:: Data ::
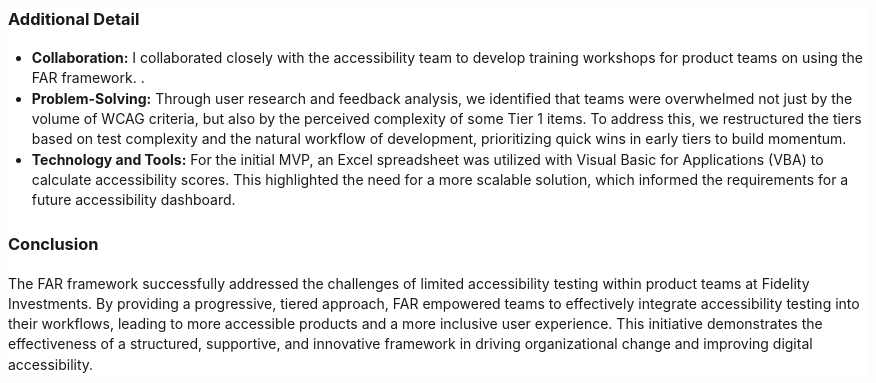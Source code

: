 ### Additional Detail

* **Collaboration:** I collaborated closely with the accessibility team to develop training workshops for product teams on using the FAR framework. .
* **Problem-Solving:** Through user research and feedback analysis, we identified that teams were overwhelmed not just by the volume of WCAG criteria, but also by the perceived complexity of some Tier 1 items. To address this, we restructured the tiers based on test complexity and the natural workflow of development, prioritizing quick wins in early tiers to build momentum.
* **Technology and Tools:** For the initial MVP, an Excel spreadsheet was utilized with Visual Basic for Applications (VBA) to calculate accessibility scores. This highlighted the need for a more scalable solution, which informed the requirements for a future accessibility dashboard.

### Conclusion

The FAR framework successfully addressed the challenges of limited accessibility testing within product teams at Fidelity Investments. By providing a progressive, tiered approach, FAR empowered teams to effectively integrate accessibility testing into their workflows, leading to more accessible products and a more inclusive user experience. This initiative demonstrates the effectiveness of a structured, supportive, and innovative framework in driving organizational change and improving digital accessibility.
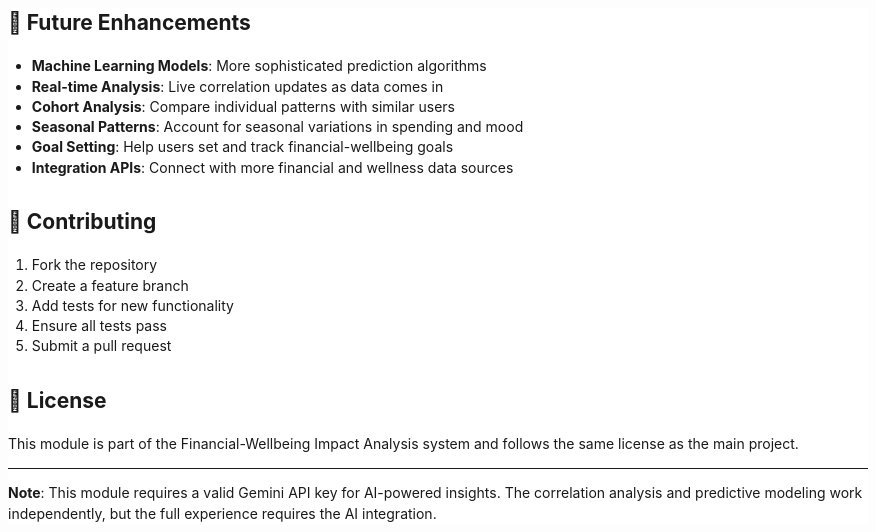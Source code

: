 ## 🔮 Future Enhancements

- **Machine Learning Models**: More sophisticated prediction algorithms
- **Real-time Analysis**: Live correlation updates as data comes in
- **Cohort Analysis**: Compare individual patterns with similar users
- **Seasonal Patterns**: Account for seasonal variations in spending and mood
- **Goal Setting**: Help users set and track financial-wellbeing goals
- **Integration APIs**: Connect with more financial and wellness data sources

## 🤝 Contributing

1. Fork the repository
2. Create a feature branch
3. Add tests for new functionality
4. Ensure all tests pass
5. Submit a pull request

## 📄 License

This module is part of the Financial-Wellbeing Impact Analysis system and follows the same license as the main project.

---

**Note**: This module requires a valid Gemini API key for AI-powered insights. The correlation analysis and predictive modeling work independently, but the full experience requires the AI integration.
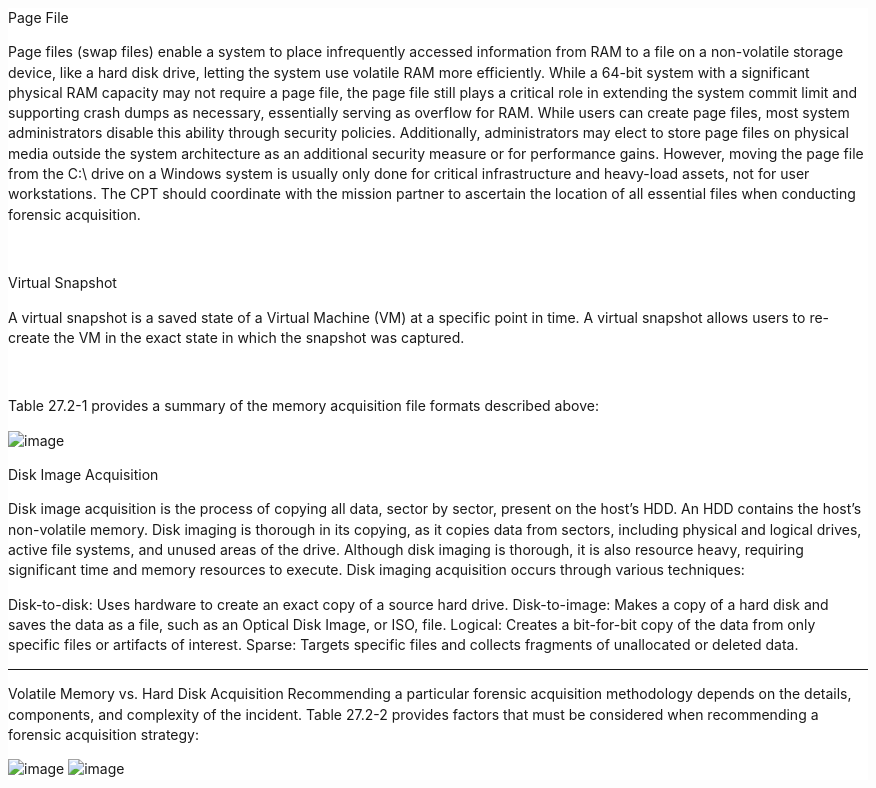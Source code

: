 ﻿

Page File
﻿

Page files (swap files) enable a system to place infrequently accessed information from RAM to a file on a non-volatile storage device, like a hard disk drive, letting the system use volatile RAM more efficiently. While a 64-bit system with a significant physical RAM capacity may not require a page file, the page file still plays a critical role in extending the system commit limit and supporting crash dumps as necessary, essentially serving as overflow for RAM. While users can create page files, most system administrators disable this ability through security policies. Additionally, administrators may elect to store page files on physical media outside the system architecture as an additional security measure or for performance gains. However, moving the page file from the C:\ drive on a Windows system is usually only done for critical infrastructure and heavy-load assets, not for user workstations. The CPT should coordinate with the mission partner to ascertain the location of all essential files when conducting forensic acquisition.

﻿

Virtual Snapshot
﻿

A virtual snapshot is a saved state of a Virtual Machine (VM) at a specific point in time. A virtual snapshot allows users to re-create the VM in the exact state in which the snapshot was captured. 

﻿

Table 27.2-1 provides a summary of the memory acquisition file formats described above:

<img width="1667" height="1058" alt="image" src="https://github.com/user-attachments/assets/dae9cd8d-a4a4-4fdb-a1d9-43500412e0e9" />

Disk Image Acquisition


Disk image acquisition is the process of copying all data, sector by sector, present on the host’s HDD. An HDD contains the host’s non-volatile memory. Disk imaging is thorough in its copying, as it copies data from sectors, including physical and logical drives, active file systems, and unused areas of the drive. Although disk imaging is thorough, it is also resource heavy, requiring significant time and memory resources to execute. Disk imaging acquisition occurs through various techniques:

Disk-to-disk: Uses hardware to create an exact copy of a source hard drive.
Disk-to-image: Makes a copy of a hard disk and saves the data as a file, such as an Optical Disk Image, or ISO, file. 
Logical: Creates a bit-for-bit copy of the data from only specific files or artifacts of interest. 
Sparse: Targets specific files and collects fragments of unallocated or deleted data. 


----------------

Volatile Memory vs. Hard Disk Acquisition
Recommending a particular forensic acquisition methodology depends on the details, components, and complexity of the incident. Table 27.2-2 provides factors that must be considered when recommending a forensic acquisition strategy:

<img width="1667" height="858" alt="image" src="https://github.com/user-attachments/assets/1d6533cf-5bef-49b4-8cca-53bec160a3a3" />
<img width="1131" height="683" alt="image" src="https://github.com/user-attachments/assets/7963a6a7-539f-4030-bc50-d69d0f5b2306" />
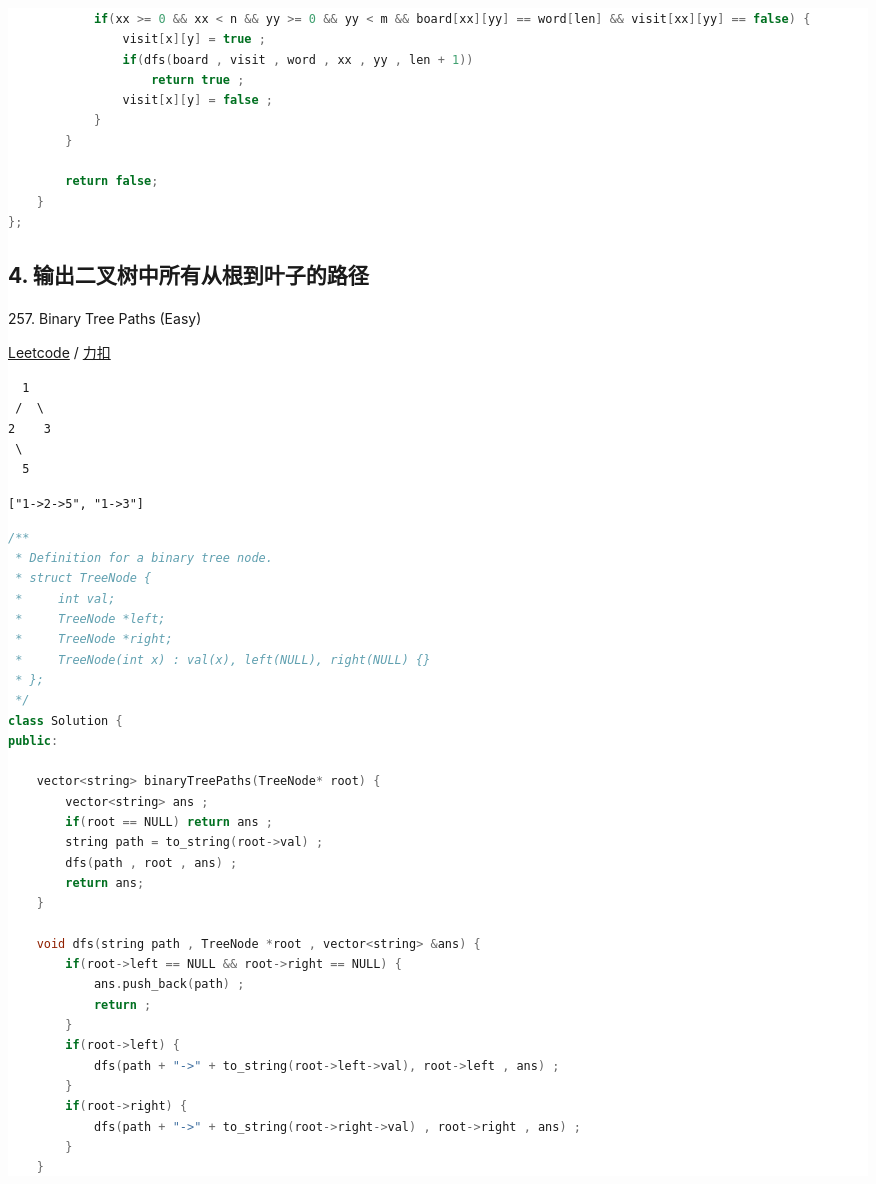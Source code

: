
 ```C++
            if(xx >= 0 && xx < n && yy >= 0 && yy < m && board[xx][yy] == word[len] && visit[xx][yy] == false) {
                visit[x][y] = true ; 
                if(dfs(board , visit , word , xx , yy , len + 1)) 
                    return true ;
                visit[x][y] = false ;  
            }
        }
        
        return false; 
    }
};
```

## 4. 输出二叉树中所有从根到叶子的路径

257\. Binary Tree Paths (Easy)

[Leetcode](https://leetcode.com/problems/binary-tree-paths/description/) / [力扣](https://leetcode-cn.com/problems/binary-tree-paths/description/)

```html
  1
 /  \
2    3
 \
  5
```

```html
["1->2->5", "1->3"]
```

```C++
/**
 * Definition for a binary tree node.
 * struct TreeNode {
 *     int val;
 *     TreeNode *left;
 *     TreeNode *right;
 *     TreeNode(int x) : val(x), left(NULL), right(NULL) {}
 * };
 */
class Solution {
public:

    vector<string> binaryTreePaths(TreeNode* root) {
        vector<string> ans ; 
        if(root == NULL) return ans ; 
        string path = to_string(root->val) ; 
        dfs(path , root , ans) ;  
        return ans;       
    }

    void dfs(string path , TreeNode *root , vector<string> &ans) {
        if(root->left == NULL && root->right == NULL) {
            ans.push_back(path) ; 
            return ; 
        }
        if(root->left) {
            dfs(path + "->" + to_string(root->left->val), root->left , ans) ; 
        }
        if(root->right) {
            dfs(path + "->" + to_string(root->right->val) , root->right , ans) ; 
        }
    }
```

:: Exercise ::
Without including any picture, print all of the entries above exactly.

:: Your response ::
Source code

: ### Additional Detail

* **Collaboration:** I collaborated closely with the accessibility team to develop training workshops for product teams on using the FAR framework. .
* **Problem-Solving:** Through user research and feedback analysis, we identified that teams were overwhelmed not just by the volume of WCAG criteria, but also by the perceived complexity of some Tier 1 items. To address this, we restructured the tiers based on test complexity and the natural workflow of development, prioritizing quick wins in early tiers to build momentum.
* **Technology and Tools:** For the initial MVP, an Excel spreadsheet was utilized with Visual Basic for Applications (VBA) to calculate accessibility scores. This highlighted the need for a more scalable solution, which informed the requirements for a future accessibility dashboard.

### Conclusion

The FAR framework successfully addressed the challenges of limited accessibility testing within product teams at Fidelity Investments. By providing a progressive, tiered approach, FAR empowered teams to effectively integrate accessibility testing into their workflows, leading to more accessible products and a more inclusive user experience. This initiative demonstrates the effectiveness of a structured, supportive, and innovative framework in driving organizational change and improving digital accessibility.
Source code

: ## 🔮 Future Enhancements

- **Machine Learning Models**: More sophisticated prediction algorithms
- **Real-time Analysis**: Live correlation updates as data comes in
- **Cohort Analysis**: Compare individual patterns with similar users
- **Seasonal Patterns**: Account for seasonal variations in spending and mood
- **Goal Setting**: Help users set and track financial-wellbeing goals
- **Integration APIs**: Connect with more financial and wellness data sources

## 🤝 Contributing

1. Fork the repository
2. Create a feature branch
3. Add tests for new functionality
4. Ensure all tests pass
5. Submit a pull request

## 📄 License

This module is part of the Financial-Wellbeing Impact Analysis system and follows the same license as the main project.

---

**Note**: This module requires a valid Gemini API key for AI-powered insights. The correlation analysis and predictive modeling work independently, but the full experience requires the AI integration.
Source code

: ﻿

Page File
﻿

Page files (swap files) enable a system to place infrequently accessed information from RAM to a file on a non-volatile storage device, like a hard disk drive, letting the system use volatile RAM more efficiently. While a 64-bit system with a significant physical RAM capacity may not require a page file, the page file still plays a critical role in extending the system commit limit and supporting crash dumps as necessary, essentially serving as overflow for RAM. While users can create page files, most system administrators disable this ability through security policies. Additionally, administrators may elect to store page files on physical media outside the system architecture as an additional security measure or for performance gains. However, moving the page file from the C:\ drive on a Windows system is usually only done for critical infrastructure and heavy-load assets, not for user workstations. The CPT should coordinate with the mission partner to ascertain the location of all essential files when conducting forensic acquisition.

﻿

Virtual Snapshot
﻿

A virtual snapshot is a saved state of a Virtual Machine (VM) at a specific point in time. A virtual snapshot allows users to re-create the VM in the exact state in which the snapshot was captured. 

﻿

Table 27.2-1 provides a summary of the memory acquisition file formats described above:

<img width="1667" height="1058" alt="image" src="https://github.com/user-attachments/assets/dae9cd8d-a4a4-4fdb-a1d9-43500412e0e9" />

Disk Image Acquisition


Disk image acquisition is the process of copying all data, sector by sector, present on the host’s HDD. An HDD contains the host’s non-volatile memory. Disk imaging is thorough in its copying, as it copies data from sectors, including physical and logical drives, active file systems, and unused areas of the drive. Although disk imaging is thorough, it is also resource heavy, requiring significant time and memory resources to execute. Disk imaging acquisition occurs through various techniques:

Disk-to-disk: Uses hardware to create an exact copy of a source hard drive.
Disk-to-image: Makes a copy of a hard disk and saves the data as a file, such as an Optical Disk Image, or ISO, file. 
Logical: Creates a bit-for-bit copy of the data from only specific files or artifacts of interest. 
Sparse: Targets specific files and collects fragments of unallocated or deleted data. 


----------------

Volatile Memory vs. Hard Disk Acquisition
Recommending a particular forensic acquisition methodology depends on the details, components, and complexity of the incident. Table 27.2-2 provides factors that must be considered when recommending a forensic acquisition strategy:

<img width="1667" height="858" alt="image" src="https://github.com/user-attachments/assets/1d6533cf-5bef-49b4-8cca-53bec160a3a3" />
<img width="1131" height="683" alt="image" src="https://github.com/user-attachments/assets/7963a6a7-539f-4030-bc50-d69d0f5b2306" />
Source code

:
 ```C++
            if(xx >= 0 && xx < n && yy >= 0 && yy < m && board[xx][yy] == word[len] && visit[xx][yy] == false) {
                visit[x][y] = true ; 
                if(dfs(board , visit , word , xx , yy , len + 1)) 
                    return true ;
                visit[x][y] = false ;  
            }
        }
        
        return false; 
    }
};
```

## 4. 输出二叉树中所有从根到叶子的路径

257\. Binary Tree Paths (Easy)

[Leetcode](https://leetcode.com/problems/binary-tree-paths/description/) / [力扣](https://leetcode-cn.com/problems/binary-tree-paths/description/)

```html
  1
 /  \
2    3
 \
  5
```

```html
["1->2->5", "1->3"]
```

```C++
/**
 * Definition for a binary tree node.
 * struct TreeNode {
 *     int val;
 *     TreeNode *left;
 *     TreeNode *right;
 *     TreeNode(int x) : val(x), left(NULL), right(NULL) {}
 * };
 */
class Solution {
public:

    vector<string> binaryTreePaths(TreeNode* root) {
        vector<string> ans ; 
        if(root == NULL) return ans ; 
        string path = to_string(root->val) ; 
        dfs(path , root , ans) ;  
        return ans;       
    }

    void dfs(string path , TreeNode *root , vector<string> &ans) {
        if(root->left == NULL && root->right == NULL) {
            ans.push_back(path) ; 
            return ; 
        }
        if(root->left) {
            dfs(path + "->" + to_string(root->left->val), root->left , ans) ; 
        }
        if(root->right) {
            dfs(path + "->" + to_string(root->right->val) , root->right , ans) ; 
        }
    }
```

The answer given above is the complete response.